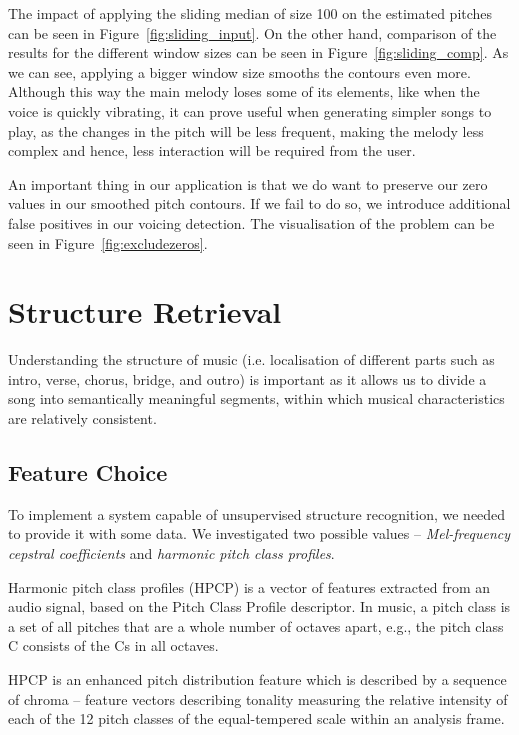 The impact of applying the sliding median of size 100 on the estimated pitches can be seen in Figure~\ref{fig:sliding_input}. On the other hand, comparison of the results for the different window sizes can be seen in Figure~\ref{fig:sliding_comp}. As we can see, applying a bigger window size smooths the contours even more. Although this way the main melody loses some of its elements, like when the voice is quickly vibrating, it can prove useful when generating simpler songs to play, as the changes in the pitch will be less frequent, making the melody less complex and hence, less interaction will be required from the user. 

An important thing in our application is that we do want to preserve our zero values in our smoothed pitch contours. If we fail to do so, we introduce additional false positives in our voicing detection. The visualisation of the problem can be seen in Figure~\ref{fig:excludezeros}.

\vspace{20pt}

\newpage
\section{Structure Retrieval}

Understanding the structure of music (i.e. localisation of different parts such as intro, verse, chorus, bridge, and outro) is important as it allows us to divide a song into semantically meaningful segments, within which musical characteristics are relatively consistent.

\vspace{10pt}

\subsection{Feature Choice}

To implement a system capable of unsupervised structure recognition, we needed to provide it with some data. We investigated two possible values -- \textit{Mel-frequency cepstral coefficients} and \textit{harmonic pitch class profiles}.

Harmonic pitch class profiles (HPCP) is a vector of features extracted from an audio signal, based on the Pitch Class Profile descriptor. In music, a pitch class is a set of all pitches that are a whole number of octaves apart, e.g., the pitch class C consists of the Cs in all octaves. 

HPCP is an enhanced pitch distribution feature which is described by a sequence of chroma -- feature vectors describing tonality measuring the relative intensity of each of the 12 pitch classes of the equal-tempered scale within an analysis frame. 

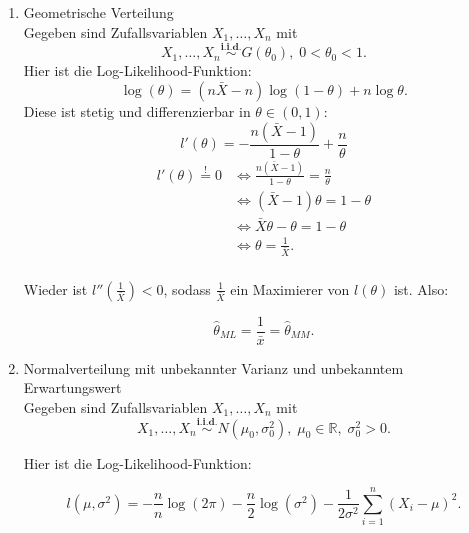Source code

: \documentclass[10pt]{article}
\newcommand{\FZV}{X_1, \ldots, X_n} %
\newcommand{\IR}{\mathbb{R}} %
\newenvironment{BSP}[1][]
{\begin{Beispiel}[frametitle=#1]}{\end{Beispiel}}
\begin{document}
\begin{BSP}[Beispiel 1.3.8 (Maximum-Likelihood)]
\begin{enumerate}[label = (\roman*)]
			
			\item Geometrische Verteilung \\
			Gegeben sind Zufallsvariablen $\FZV$ mit
			\begin{equation*}
				\FZV \overset{\textbf{i.i.d.}}{\sim} G(\theta_0), \; 0 < \theta_0 < 1.
			\end{equation*} 
			Hier ist die Log-Likelihood-Funktion: 
			\begin{equation*}
				\log(\theta)= (n\bar{X}-n)\log(1-\theta)+ n\log\theta.
			\end{equation*}
			Diese ist stetig und differenzierbar in $\theta \in (0,1)$:
			\begin{equation*}
				l'(\theta) = - \frac{n(\bar{X}-1)}{1-\theta} + \frac{n}{\theta}
			\end{equation*}
			\begin{equation*}
				\begin{split}
					l'(\theta) \overset{!}{=} 0 &\Leftrightarrow \frac{n (\bar{X}-1)}{1-\theta} = \frac{n}{\theta}\\
					&\Leftrightarrow (\bar{X}-1) \theta = 1-\theta\\
					&\Leftrightarrow \bar{X} \theta - \theta = 1-\theta\\
					&\Leftrightarrow \theta = \frac{1}{\bar{X}}.\\
				\end{split}
			\end{equation*}
			
			Wieder ist $l''(\frac{1}{\bar{X}}) <0$, sodass $\frac{1}{\bar{X}}$ ein Maximierer von $l(\theta)$ ist. Also:
			
			\begin{equation*}
				\hat{\theta}_{ML} = \frac{1}{\bar{x}} = \hat{\theta}_{MM}.
			\end{equation*} 
			
			\item Normalverteilung mit unbekannter Varianz und unbekanntem Erwartungswert\\
			Gegeben sind Zufallsvariablen $\FZV$ mit
			\begin{equation*}
				\FZV \overset{\textbf{i.i.d.}} {\sim} N(\mu_0,\sigma_0^2),\; \mu_0 \in \IR, \; \sigma_0^2 >0. 
			\end{equation*}
			
			Hier ist die Log-Likelihood-Funktion:
			
			\begin{equation*}
				l(\mu, \sigma^2) = -\frac{n}{n}\log(2\pi) - \frac{n}{2}\log(\sigma^2)-\frac{1}{2\sigma^2}\sum_{i=1}^{n}(X_i-\mu)^2.
			\end{equation*}
			

\end{enumerate}
\end{BSP}
\end{document}

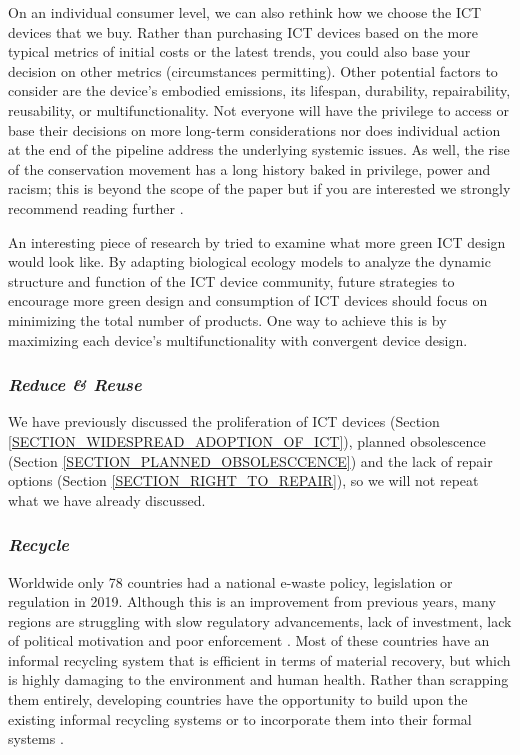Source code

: \documentclass{article}
\begin{document}
On an individual consumer level, we can also rethink how we choose the ICT devices that we buy. Rather than purchasing ICT devices based on the more typical metrics of initial costs or the latest trends, you could also base your decision on other metrics (circumstances permitting). Other potential factors to consider are the device's embodied emissions, its lifespan, durability, repairability, reusability, or multifunctionality. Not everyone will have the privilege to access or base their decisions on more long-term considerations \cite{boddy2016telling} nor does individual action at the end of the pipeline address the underlying systemic issues. As well, the rise of the conservation movement has a long history baked in privilege, power and racism; this is beyond the scope of the paper but if you are interested we strongly recommend reading further \cite{taylor2016rise, purdy2015environmentalracism}.


An interesting piece of research by \cite{ryen2014community} tried to examine what more green ICT design would look like. By adapting biological ecology models to analyze the dynamic structure and function of the ICT device community, future strategies to encourage more green design and consumption of ICT devices should focus on minimizing the total number of products. One way to achieve this is by maximizing each device's multifunctionality with convergent device design.


\subsubsection*{\textit{Reduce \& Reuse}}
We have previously discussed the proliferation of ICT devices (Section \ref{SECTION_WIDESPREAD_ADOPTION_OF_ICT}), planned obsolescence (Section \ref{SECTION_PLANNED_OBSOLESCCENCE}) and the lack of repair options (Section \ref{SECTION_RIGHT_TO_REPAIR}), so we will not repeat what we have already discussed.


\subsubsection*{\textit{Recycle}}
Worldwide only 78 countries had a national e-waste policy, legislation or regulation in 2019. Although this is an improvement from previous years, many regions are struggling with slow regulatory advancements, lack of investment, lack of political motivation and poor enforcement \cite{forti2020global}. Most of these countries have an informal recycling system that is efficient in terms of material recovery, but which is highly damaging to the environment and human health. Rather than scrapping them entirely, developing countries have the opportunity to build upon the existing informal recycling systems or to incorporate them into their formal systems \cite{wilson2006role}.
\end{document}
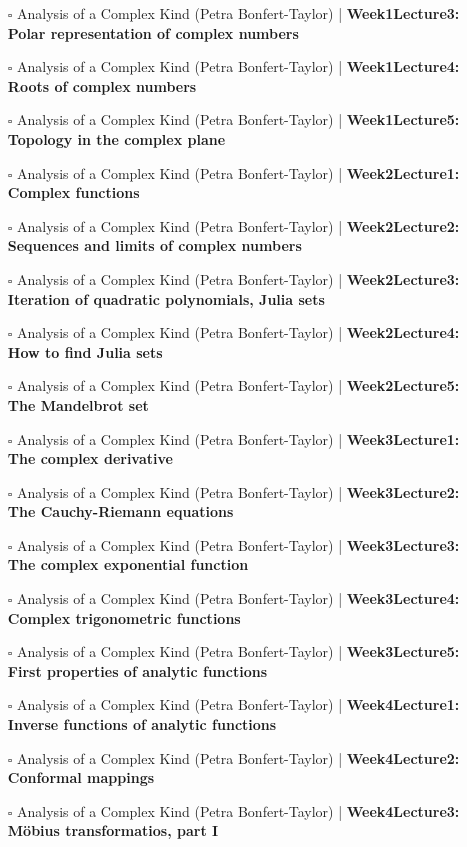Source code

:\documentclass[a4, landscape, 12pt]{article}
\newcommand{\checkbox}{$\square$}%
\begin{document}
\begin{itemize}
{}
\item [\checkbox] Analysis of a Complex Kind (Petra Bonfert-Taylor)  | \textbf{Week1Lecture3: Polar representation of complex numbers
}
\item [\checkbox] Analysis of a Complex Kind (Petra Bonfert-Taylor)  | \textbf{Week1Lecture4: Roots of complex numbers
}
\item [\checkbox] Analysis of a Complex Kind (Petra Bonfert-Taylor)  | \textbf{Week1Lecture5: Topology in the complex plane
}
\item [\checkbox] Analysis of a Complex Kind (Petra Bonfert-Taylor)  | \textbf{Week2Lecture1: Complex functions
}
\item [\checkbox] Analysis of a Complex Kind (Petra Bonfert-Taylor)  | \textbf{Week2Lecture2: Sequences and limits of complex numbers
}
\item [\checkbox] Analysis of a Complex Kind (Petra Bonfert-Taylor)  | \textbf{Week2Lecture3: Iteration of quadratic polynomials, Julia sets
}
\item [\checkbox] Analysis of a Complex Kind (Petra Bonfert-Taylor)  | \textbf{Week2Lecture4: How to find Julia sets
}
\item [\checkbox] Analysis of a Complex Kind (Petra Bonfert-Taylor)  | \textbf{Week2Lecture5: The Mandelbrot set
}
\item [\checkbox] Analysis of a Complex Kind (Petra Bonfert-Taylor)  | \textbf{Week3Lecture1: The complex derivative
}
\item [\checkbox] Analysis of a Complex Kind (Petra Bonfert-Taylor)  | \textbf{Week3Lecture2: The Cauchy-Riemann equations
}
\item [\checkbox] Analysis of a Complex Kind (Petra Bonfert-Taylor)  | \textbf{Week3Lecture3: The complex exponential function
}
\item [\checkbox] Analysis of a Complex Kind (Petra Bonfert-Taylor)  | \textbf{Week3Lecture4: Complex trigonometric functions
}
\item [\checkbox] Analysis of a Complex Kind (Petra Bonfert-Taylor)  | \textbf{Week3Lecture5: First properties of analytic functions
}
\item [\checkbox] Analysis of a Complex Kind (Petra Bonfert-Taylor)  | \textbf{Week4Lecture1: Inverse functions of analytic functions
}
\item [\checkbox] Analysis of a Complex Kind (Petra Bonfert-Taylor)  | \textbf{Week4Lecture2: Conformal mappings
}
\item [\checkbox] Analysis of a Complex Kind (Petra Bonfert-Taylor)  | \textbf{Week4Lecture3: Möbius transformatios, part I
}
\end{itemize}
\end{document}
--------------------
Please state how many lines of the records hold the word "Funktion", and write nothing but that number.

2